Westdeutsche Allgemeine Zeitung
WAZ: Die Koalition trägt Spendierhosen. Kommentar von Ulrich Reitz
Essen (ots)
1991 hat Helmut Kohl den Solidaritätszuschlag eingeführt. Zum Aufbau Ost vor allem. Auch Kohl wusste: Steuern zu erhöhen, das ist unpopulär. Deshalb der patriotische Anstrich: Deutsche West und Deutsche Ost zahlen für Deutschlands Blüte. Es war schon damals eine Art Vorspiegelung falscher Tatsachen. Der Zuschlag ist nämlich eine Steuer. Und für Steuern gilt: sie dürfen nicht zweckgebunden erhoben werden. Der Soli fließt in den Bundeshaushalt. Und wird für alles Mögliche verwendet. Jedenfalls versprach Kohl, der Soli werde in einem Jahr abgeschafft. Das ist jetzt gute 22 Jahre her. Als die FDP den Soli abschaffen wollte, widersprach Finanzminister Schäuble. Diese Steuer sei Teil des Solidarpakts, der laufe bis 2019. Nun konnte man als Steuerzahler hoffen, ab 2020 sein Geld wieder behalten zu dürfen.

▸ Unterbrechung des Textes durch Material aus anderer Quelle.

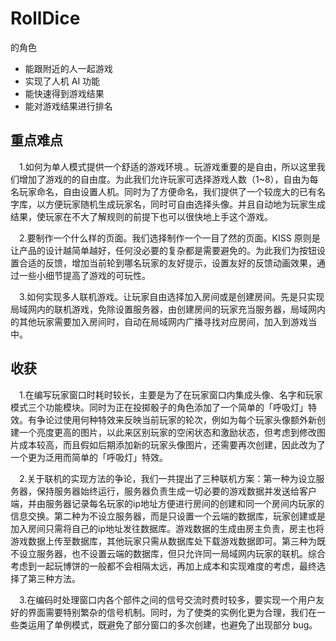 # RollDice
的角色
- 能跟附近的人一起游戏
- 实现了人机 AI 功能
- 能快速得到游戏结果
- 能对游戏结果进行排名



##  重点难点

&emsp;1.如何为单人模式提供一个舒适的游戏环境.。玩游戏重要的是自由，所以这里我们增加了游戏的的自由度。为此我们允许玩家可选择游戏人数（1~8），自由为每名玩家命名，自由设置人机。同时为了方便命名，我们提供了一个较庞大的已有名字库，以方便玩家随机生成玩家名，同时可自由选择头像。并且自动地为玩家生成结果，使玩家在不大了解规则的前提下也可以很快地上手这个游戏。

&emsp;2.要制作一个什么样的页面。我们选择制作一个一目了然的页面。KISS 原则是让产品的设计越简单越好，任何没必要的复杂都是需要避免的。为此我们为按钮设置合适的反馈，增加当前轮到哪名玩家的友好提示，设置友好的反馈动画效果，通过一些小细节提高了游戏的可玩性。

&emsp;3.如何实现多人联机游戏。让玩家自由选择加入房间或是创建房间。先是只实现局域网内的联机游戏，免除设置服务器，由创建房间的玩家充当服务器，局域网内的其他玩家需要加入房间时，自动在局域网内广播寻找对应房间，加入到游戏当中。











## 收获

&emsp;1.在编写玩家窗口时耗时较长，主要是为了在玩家窗口内集成头像、名字和玩家模式三个功能模块。同时为正在投掷骰子的角色添加了一个简单的「呼吸灯」特效。有争论过使用何种特效来反映当前玩家的轮次，例如为每个玩家头像额外新创建一个亮度更高的图片，以此来区别玩家的空闲状态和激励状态，但考虑到修改图片成本较高，而且假如后期添加新的玩家头像图片，还需要再次创建，因此改为了一个更为泛用而简单的「呼吸灯」特效。

&emsp;2.关于联机的实现方法的争论，我们一共提出了三种联机方案：第一种为设立服务器，保持服务器始终运行，服务器负责生成一切必要的游戏数据并发送给客户端，并由服务器记录每名玩家的ip地址方便进行房间的创建和同一个房间内玩家的信息交换。第二种为不设立服务器，而是只设置一个云端的数据库，玩家创建或是加入房间只需将自己的ip地址发往数据库。游戏数据的生成由房主负责，房主也将游戏数据上传至数据库，其他玩家只需从数据库处下载游戏数据即可。第三种为既不设立服务器，也不设置云端的数据库，但只允许同一局域网内玩家的联机。综合考虑到一起玩博饼的一般都不会相隔太远，再加上成本和实现难度的考虑，最终选择了第三种方法。

&emsp;3.在编码时处理窗口内各个部件之间的信号交流时费时较多，要实现一个用户友好的界面需要特别繁杂的信号机制。同时，为了使类的实例化更为合理，我们在一些类运用了单例模式，既避免了部分窗口的多次创建，也避免了出现部分 bug。
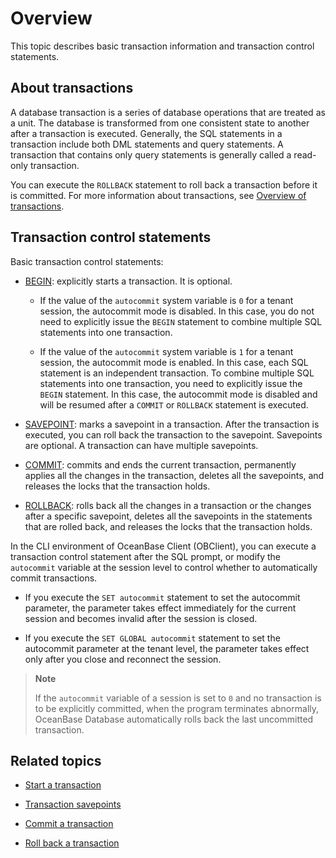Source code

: # Overview

This topic describes basic transaction information and transaction control statements. 

## About transactions

A database transaction is a series of database operations that are treated as a unit. The database is transformed from one consistent state to another after a transaction is executed. Generally, the SQL statements in a transaction include both DML statements and query statements. A transaction that contains only query statements is generally called a read-only transaction. 

You can execute the `ROLLBACK` statement to roll back a transaction before it is committed. For more information about transactions, see [Overview of transactions](../../../../4.system-architecture/8.transaction-management/1.transaction-2/1.transaction-introduction.md). 

## Transaction control statements

Basic transaction control statements:

* [BEGIN](2.start-a-transaction.md): explicitly starts a transaction. It is optional.

   * If the value of the `autocommit` system variable is `0` for a tenant session, the autocommit mode is disabled. In this case, you do not need to explicitly issue the `BEGIN` statement to combine multiple SQL statements into one transaction. 

   * If the value of the `autocommit` system variable is `1` for a tenant session, the autocommit mode is enabled. In this case, each SQL statement is an independent transaction. To combine multiple SQL statements into one transaction, you need to explicitly issue the `BEGIN` statement. In this case, the autocommit mode is disabled and will be resumed after a `COMMIT` or `ROLLBACK` statement is executed. 

* [SAVEPOINT](3.transaction-savepoints-of-mysql/1.mark-a-savepoint.md): marks a savepoint in a transaction. After the transaction is executed, you can roll back the transaction to the savepoint. Savepoints are optional. A transaction can have multiple savepoints. 

* [COMMIT](4.submit-transaction.md): commits and ends the current transaction, permanently applies all the changes in the transaction, deletes all the savepoints, and releases the locks that the transaction holds. 

* [ROLLBACK](5.roll-back-transactions.md): rolls back all the changes in a transaction or the changes after a specific savepoint, deletes all the savepoints in the statements that are rolled back, and releases the locks that the transaction holds. 

In the CLI environment of OceanBase Client (OBClient), you can execute a transaction control statement after the SQL prompt, or modify the `autocommit` variable at the session level to control whether to automatically commit transactions.

* If you execute the `SET autocommit` statement to set the autocommit parameter, the parameter takes effect immediately for the current session and becomes invalid after the session is closed. 

* If you execute the `SET GLOBAL autocommit` statement to set the autocommit parameter at the tenant level, the parameter takes effect only after you close and reconnect the session. 

> **Note**
>
> If the `autocommit` variable of a session is set to `0` and no transaction is to be explicitly committed, when the program terminates abnormally, OceanBase Database automatically rolls back the last uncommitted transaction. 

## Related topics

* [Start a transaction](2.start-a-transaction.md)

* [Transaction savepoints](3.transaction-savepoints-of-mysql/1.mark-a-savepoint.md)

* [Commit a transaction](4.submit-transaction.md)

* [Roll back a transaction](5.roll-back-transactions.md)
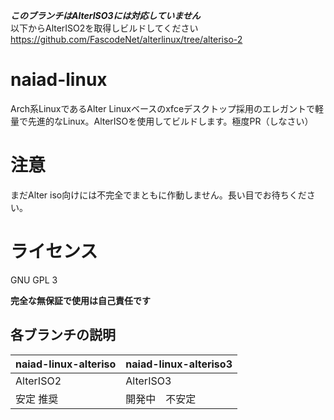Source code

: ***このブランチはAlterISO3には対応していません***  
以下からAlterISO2を取得しビルドしてください
<https://github.com/FascodeNet/alterlinux/tree/alteriso-2>
# naiad-linux
Arch系LinuxであるAlter Linuxベースのxfceデスクトップ採用のエレガントで軽量で先進的なLinux。AlterISOを使用してビルドします。極度PR（しなさい）

# 注意
まだAlter iso向けには不完全でまともに作動しません。長い目でお待ちください。

# ライセンス
GNU GPL 3

**完全な無保証で使用は自己責任です**

## 各ブランチの説明
|  naiad-linux-alteriso   |  naiad-linux-alteriso3  |
|          ----           |           ----          |
|  AlterISO2              |  AlterISO3              |
|  安定  推奨           　  | 開発中　不安定            |

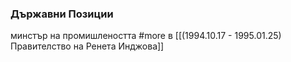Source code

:### Държавни Позиции
минстър на промишлеността #more в [[(1994.10.17 - 1995.01.25) Правителство на Ренета Инджова]]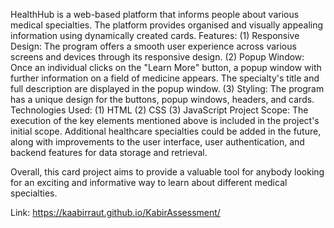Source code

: HealthHub is a web-based platform that informs people about various medical specialties. The platform provides organised and visually appealing information using dynamically created cards.
Features:
(1)	Responsive Design: The program offers a smooth user experience across various screens and devices through its responsive design. 
(2)	Popup Window: Once an individual clicks on the "Learn More" button, a popup window with further information on a field of medicine appears. The specialty's title and full description are displayed in the popup window.
(3)	Styling: The program has a unique design for the buttons, popup windows, headers, and cards.
Technologies Used:
(1)	HTML
(2)	CSS
(3)	JavaScript
Project Scope:
The execution of the key elements mentioned above is included in the project's initial scope. Additional healthcare specialties could be added in the future, along with improvements to the user interface, user authentication, and backend features for data storage and retrieval.

Overall, this card project aims to provide a valuable tool for anybody looking for an exciting and informative way to learn about different medical specialties.

Link: https://kaabirraut.github.io/KabirAssessment/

Damit ist jetzt Schluss. Merkel will den Soli auch danach nicht streichen. Nun hat die neue Bauministerin Hendricks (SPD) begründet, warum: Er müsse nach Bedürftigkeit der Städte und Regionen und nicht nach Himmelsrichtung eingesetzt werden. Man fragt sich, weshalb das bisher anders gehalten wurde, wenn dies doch so offensichtlicher Blödsinn war. Dumm nur, dass der Soli-Ertrag, siehe oben, schon heute nicht nach Himmelsrichtung vergeben wird, sondern in den Bundeshaushalt fließt. Was an der Argumentation von Union und SPD vor allem stören kann, ist die dahinter stehende Haltung: Das Geld ist da, es ist nur die Frage, wie wir es gerecht verteilen. Wir, das sind die Politiker. Sie steuern aber selbst zum Soli nur ein paar Euro fuffzig bei. Die gut 13 Milliarden pro Jahr kommen vom Steuerzahler. Doch die Große Koalition interessiert sich nicht für die Herkunft des Geldes, sie will Gutes tun und die Bürger sollen dafür bezahlen. Das könnte zum Markenzeichen dieses Elefantenbündnisses werden: Es hat elefantöse Spendierhosen an. Gerade haben SPD und Union Wohltaten beschlossen, wobei sie stets über deren Sinn reden, nicht über deren Finanzierbarkeit. Für die Mütterrente und die Rente ab 63 müssen die Steuerzahler, die jetzt noch arbeiten, auf eine Senkung ihrer Rentenbeiträge verzichten. Es ist eine Art von Enteignung. Dasselbe ist mit dem Soli geplant. Solide ist anders.